TASK INSTRUCTIONS:
Which of the lines below contain the string "colored"? Pull each one out of the data.

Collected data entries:

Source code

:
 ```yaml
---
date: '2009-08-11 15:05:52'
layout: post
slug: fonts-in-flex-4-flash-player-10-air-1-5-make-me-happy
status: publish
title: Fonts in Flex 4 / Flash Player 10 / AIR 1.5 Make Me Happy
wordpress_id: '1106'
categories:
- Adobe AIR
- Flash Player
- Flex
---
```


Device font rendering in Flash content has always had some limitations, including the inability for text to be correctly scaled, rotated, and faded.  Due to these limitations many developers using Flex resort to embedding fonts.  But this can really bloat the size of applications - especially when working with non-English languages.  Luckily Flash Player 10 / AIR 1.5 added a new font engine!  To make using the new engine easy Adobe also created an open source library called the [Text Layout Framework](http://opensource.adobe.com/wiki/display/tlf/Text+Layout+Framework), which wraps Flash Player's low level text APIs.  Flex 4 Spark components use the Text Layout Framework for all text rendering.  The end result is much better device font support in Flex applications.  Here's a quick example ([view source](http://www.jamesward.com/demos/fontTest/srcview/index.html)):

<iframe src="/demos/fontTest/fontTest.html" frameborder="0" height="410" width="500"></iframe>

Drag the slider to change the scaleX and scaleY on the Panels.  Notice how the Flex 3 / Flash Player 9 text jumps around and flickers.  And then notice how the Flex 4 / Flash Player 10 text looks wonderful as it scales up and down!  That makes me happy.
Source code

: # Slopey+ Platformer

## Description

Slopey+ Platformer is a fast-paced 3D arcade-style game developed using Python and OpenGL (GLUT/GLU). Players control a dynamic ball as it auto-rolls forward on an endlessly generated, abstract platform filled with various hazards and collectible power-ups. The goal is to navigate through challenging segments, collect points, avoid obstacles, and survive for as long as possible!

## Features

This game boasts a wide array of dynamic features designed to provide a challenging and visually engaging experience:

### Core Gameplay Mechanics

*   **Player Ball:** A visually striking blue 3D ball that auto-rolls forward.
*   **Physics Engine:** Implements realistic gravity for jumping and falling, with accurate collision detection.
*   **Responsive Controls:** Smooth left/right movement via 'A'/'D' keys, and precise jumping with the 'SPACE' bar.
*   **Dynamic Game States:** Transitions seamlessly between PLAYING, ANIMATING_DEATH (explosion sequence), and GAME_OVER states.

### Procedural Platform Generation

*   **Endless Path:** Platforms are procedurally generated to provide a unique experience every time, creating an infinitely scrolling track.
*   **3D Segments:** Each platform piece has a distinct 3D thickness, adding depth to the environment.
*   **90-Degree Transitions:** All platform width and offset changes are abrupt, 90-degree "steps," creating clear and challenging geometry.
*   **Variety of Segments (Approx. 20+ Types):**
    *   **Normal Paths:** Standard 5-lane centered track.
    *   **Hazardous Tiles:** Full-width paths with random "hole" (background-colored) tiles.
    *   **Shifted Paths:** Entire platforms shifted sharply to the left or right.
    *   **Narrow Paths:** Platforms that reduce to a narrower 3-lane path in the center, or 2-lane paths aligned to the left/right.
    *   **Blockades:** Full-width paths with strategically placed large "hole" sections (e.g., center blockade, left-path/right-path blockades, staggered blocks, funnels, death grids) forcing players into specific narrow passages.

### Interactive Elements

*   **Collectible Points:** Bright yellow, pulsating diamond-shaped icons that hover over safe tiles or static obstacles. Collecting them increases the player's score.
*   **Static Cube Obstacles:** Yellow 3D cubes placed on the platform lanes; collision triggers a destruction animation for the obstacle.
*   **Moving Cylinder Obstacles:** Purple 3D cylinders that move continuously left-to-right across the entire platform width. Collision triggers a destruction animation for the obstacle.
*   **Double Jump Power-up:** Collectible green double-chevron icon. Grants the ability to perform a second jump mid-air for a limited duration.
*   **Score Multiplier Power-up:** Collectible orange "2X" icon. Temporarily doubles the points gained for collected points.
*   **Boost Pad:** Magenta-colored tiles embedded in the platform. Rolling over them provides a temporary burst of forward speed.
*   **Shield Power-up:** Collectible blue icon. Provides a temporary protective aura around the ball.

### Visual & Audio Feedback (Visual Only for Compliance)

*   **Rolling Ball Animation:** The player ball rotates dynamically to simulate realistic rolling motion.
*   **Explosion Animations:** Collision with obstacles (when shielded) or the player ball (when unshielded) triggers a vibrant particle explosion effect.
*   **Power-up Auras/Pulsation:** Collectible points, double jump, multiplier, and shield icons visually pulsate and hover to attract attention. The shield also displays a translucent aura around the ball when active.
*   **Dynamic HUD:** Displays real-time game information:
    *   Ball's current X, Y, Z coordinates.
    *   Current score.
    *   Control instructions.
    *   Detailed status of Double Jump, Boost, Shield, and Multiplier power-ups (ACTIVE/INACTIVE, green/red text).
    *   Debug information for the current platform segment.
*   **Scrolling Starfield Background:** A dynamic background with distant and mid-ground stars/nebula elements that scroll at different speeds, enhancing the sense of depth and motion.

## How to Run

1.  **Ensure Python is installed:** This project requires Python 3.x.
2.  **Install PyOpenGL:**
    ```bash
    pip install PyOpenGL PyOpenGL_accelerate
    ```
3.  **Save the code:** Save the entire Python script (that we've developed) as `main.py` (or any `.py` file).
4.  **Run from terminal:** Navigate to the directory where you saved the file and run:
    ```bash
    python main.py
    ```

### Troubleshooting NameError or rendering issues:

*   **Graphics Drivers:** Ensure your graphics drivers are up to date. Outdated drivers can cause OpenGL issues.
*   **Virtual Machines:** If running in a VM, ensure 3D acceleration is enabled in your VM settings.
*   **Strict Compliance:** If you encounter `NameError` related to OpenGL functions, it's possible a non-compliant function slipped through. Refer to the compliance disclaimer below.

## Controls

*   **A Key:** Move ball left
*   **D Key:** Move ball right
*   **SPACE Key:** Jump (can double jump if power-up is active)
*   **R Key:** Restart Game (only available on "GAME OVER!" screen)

THE ANSWER:
    *   **Hazardous Tiles:** Full-width paths with random "hole" (background-colored) tiles.
*   **Boost Pad:** Magenta-colored tiles embedded in the platform. Rolling over them provides a temporary burst of forward speed.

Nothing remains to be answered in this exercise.